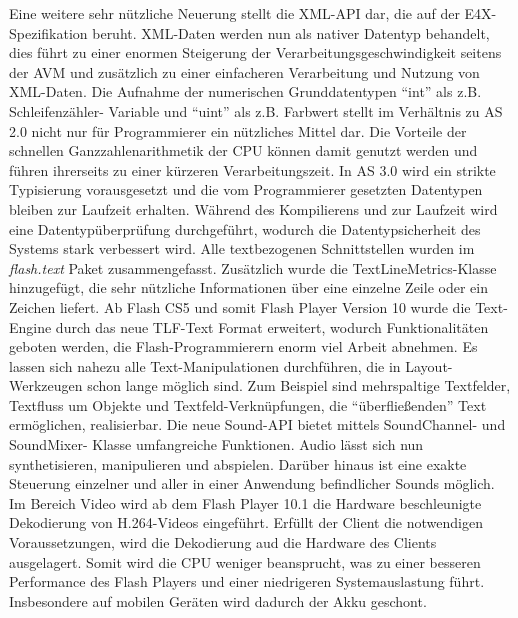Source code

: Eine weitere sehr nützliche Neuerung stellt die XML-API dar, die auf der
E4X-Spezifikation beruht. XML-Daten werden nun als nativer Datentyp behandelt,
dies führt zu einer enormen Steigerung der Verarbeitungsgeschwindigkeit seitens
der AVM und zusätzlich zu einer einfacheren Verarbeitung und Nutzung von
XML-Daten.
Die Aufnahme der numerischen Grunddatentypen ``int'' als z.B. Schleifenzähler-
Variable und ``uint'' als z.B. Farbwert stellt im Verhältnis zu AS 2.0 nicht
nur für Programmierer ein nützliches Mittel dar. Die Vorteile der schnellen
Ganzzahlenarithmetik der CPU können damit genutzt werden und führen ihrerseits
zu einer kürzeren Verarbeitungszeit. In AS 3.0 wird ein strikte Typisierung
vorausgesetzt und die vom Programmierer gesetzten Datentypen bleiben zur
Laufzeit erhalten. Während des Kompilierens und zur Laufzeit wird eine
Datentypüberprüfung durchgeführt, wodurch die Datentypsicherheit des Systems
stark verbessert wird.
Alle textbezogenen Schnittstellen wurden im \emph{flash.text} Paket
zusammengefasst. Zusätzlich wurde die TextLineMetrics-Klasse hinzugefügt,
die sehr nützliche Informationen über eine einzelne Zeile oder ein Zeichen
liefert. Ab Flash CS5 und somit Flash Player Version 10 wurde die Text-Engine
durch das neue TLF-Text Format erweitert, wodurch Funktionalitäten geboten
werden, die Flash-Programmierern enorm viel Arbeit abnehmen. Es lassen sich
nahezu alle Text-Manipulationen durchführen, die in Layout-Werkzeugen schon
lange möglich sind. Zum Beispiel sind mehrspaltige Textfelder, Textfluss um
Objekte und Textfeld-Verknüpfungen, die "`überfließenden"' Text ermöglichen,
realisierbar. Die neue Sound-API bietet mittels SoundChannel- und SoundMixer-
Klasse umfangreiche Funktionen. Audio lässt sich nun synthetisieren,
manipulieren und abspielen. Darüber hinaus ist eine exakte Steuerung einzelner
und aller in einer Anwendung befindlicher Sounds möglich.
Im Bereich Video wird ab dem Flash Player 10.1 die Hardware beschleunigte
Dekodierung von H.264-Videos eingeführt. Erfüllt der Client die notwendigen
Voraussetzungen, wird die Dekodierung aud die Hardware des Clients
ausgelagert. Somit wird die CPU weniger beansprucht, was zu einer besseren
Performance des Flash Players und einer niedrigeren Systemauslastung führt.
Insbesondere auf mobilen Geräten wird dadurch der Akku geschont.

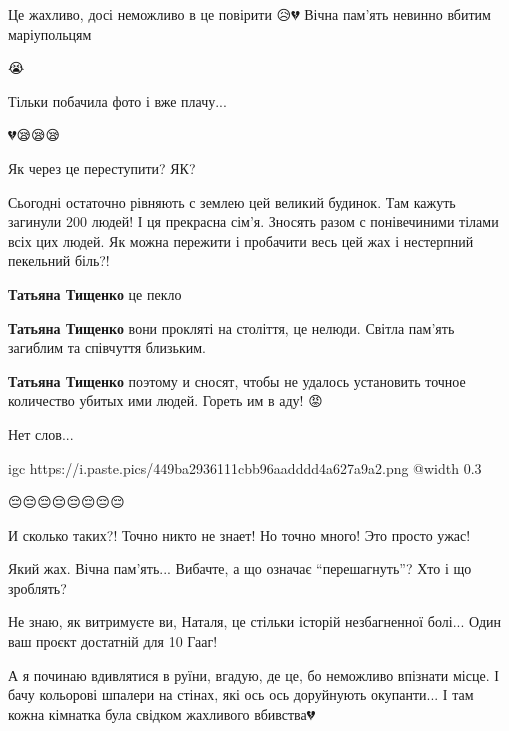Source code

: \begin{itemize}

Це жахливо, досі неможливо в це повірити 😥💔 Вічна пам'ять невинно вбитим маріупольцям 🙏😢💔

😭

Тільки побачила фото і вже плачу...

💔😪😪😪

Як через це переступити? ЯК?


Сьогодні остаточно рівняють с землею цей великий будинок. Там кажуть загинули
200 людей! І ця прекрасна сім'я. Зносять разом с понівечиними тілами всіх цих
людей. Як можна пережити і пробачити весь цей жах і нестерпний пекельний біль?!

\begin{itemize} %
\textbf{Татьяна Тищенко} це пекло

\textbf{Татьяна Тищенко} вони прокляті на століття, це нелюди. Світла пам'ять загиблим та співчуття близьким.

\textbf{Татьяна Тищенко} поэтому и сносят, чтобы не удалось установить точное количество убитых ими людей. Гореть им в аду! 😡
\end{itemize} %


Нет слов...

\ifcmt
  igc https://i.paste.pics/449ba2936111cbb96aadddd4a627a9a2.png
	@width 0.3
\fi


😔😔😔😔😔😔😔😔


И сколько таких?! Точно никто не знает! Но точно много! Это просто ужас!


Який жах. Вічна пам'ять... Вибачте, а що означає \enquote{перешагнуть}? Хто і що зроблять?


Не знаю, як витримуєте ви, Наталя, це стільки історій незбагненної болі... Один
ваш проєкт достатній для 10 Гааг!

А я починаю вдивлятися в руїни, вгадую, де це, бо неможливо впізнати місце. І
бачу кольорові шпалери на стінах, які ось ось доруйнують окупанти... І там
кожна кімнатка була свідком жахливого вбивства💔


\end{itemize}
____
**YOUR TASK:**
Begin at the first line of the entries and end at the line containing "und aller in": write out each line exactly, skipping pictures.

**TASK OUTPUT:**
Source code

: Eine weitere sehr nützliche Neuerung stellt die XML-API dar, die auf der
E4X-Spezifikation beruht. XML-Daten werden nun als nativer Datentyp behandelt,
dies führt zu einer enormen Steigerung der Verarbeitungsgeschwindigkeit seitens
der AVM und zusätzlich zu einer einfacheren Verarbeitung und Nutzung von
XML-Daten.
Die Aufnahme der numerischen Grunddatentypen ``int'' als z.B. Schleifenzähler-
Variable und ``uint'' als z.B. Farbwert stellt im Verhältnis zu AS 2.0 nicht
nur für Programmierer ein nützliches Mittel dar. Die Vorteile der schnellen
Ganzzahlenarithmetik der CPU können damit genutzt werden und führen ihrerseits
zu einer kürzeren Verarbeitungszeit. In AS 3.0 wird ein strikte Typisierung
vorausgesetzt und die vom Programmierer gesetzten Datentypen bleiben zur
Laufzeit erhalten. Während des Kompilierens und zur Laufzeit wird eine
Datentypüberprüfung durchgeführt, wodurch die Datentypsicherheit des Systems
stark verbessert wird.
Alle textbezogenen Schnittstellen wurden im \emph{flash.text} Paket
zusammengefasst. Zusätzlich wurde die TextLineMetrics-Klasse hinzugefügt,
die sehr nützliche Informationen über eine einzelne Zeile oder ein Zeichen
liefert. Ab Flash CS5 und somit Flash Player Version 10 wurde die Text-Engine
durch das neue TLF-Text Format erweitert, wodurch Funktionalitäten geboten
werden, die Flash-Programmierern enorm viel Arbeit abnehmen. Es lassen sich
nahezu alle Text-Manipulationen durchführen, die in Layout-Werkzeugen schon
lange möglich sind. Zum Beispiel sind mehrspaltige Textfelder, Textfluss um
Objekte und Textfeld-Verknüpfungen, die "`überfließenden"' Text ermöglichen,
realisierbar. Die neue Sound-API bietet mittels SoundChannel- und SoundMixer-
Klasse umfangreiche Funktionen. Audio lässt sich nun synthetisieren,
manipulieren und abspielen. Darüber hinaus ist eine exakte Steuerung einzelner
und aller in einer Anwendung befindlicher Sounds möglich.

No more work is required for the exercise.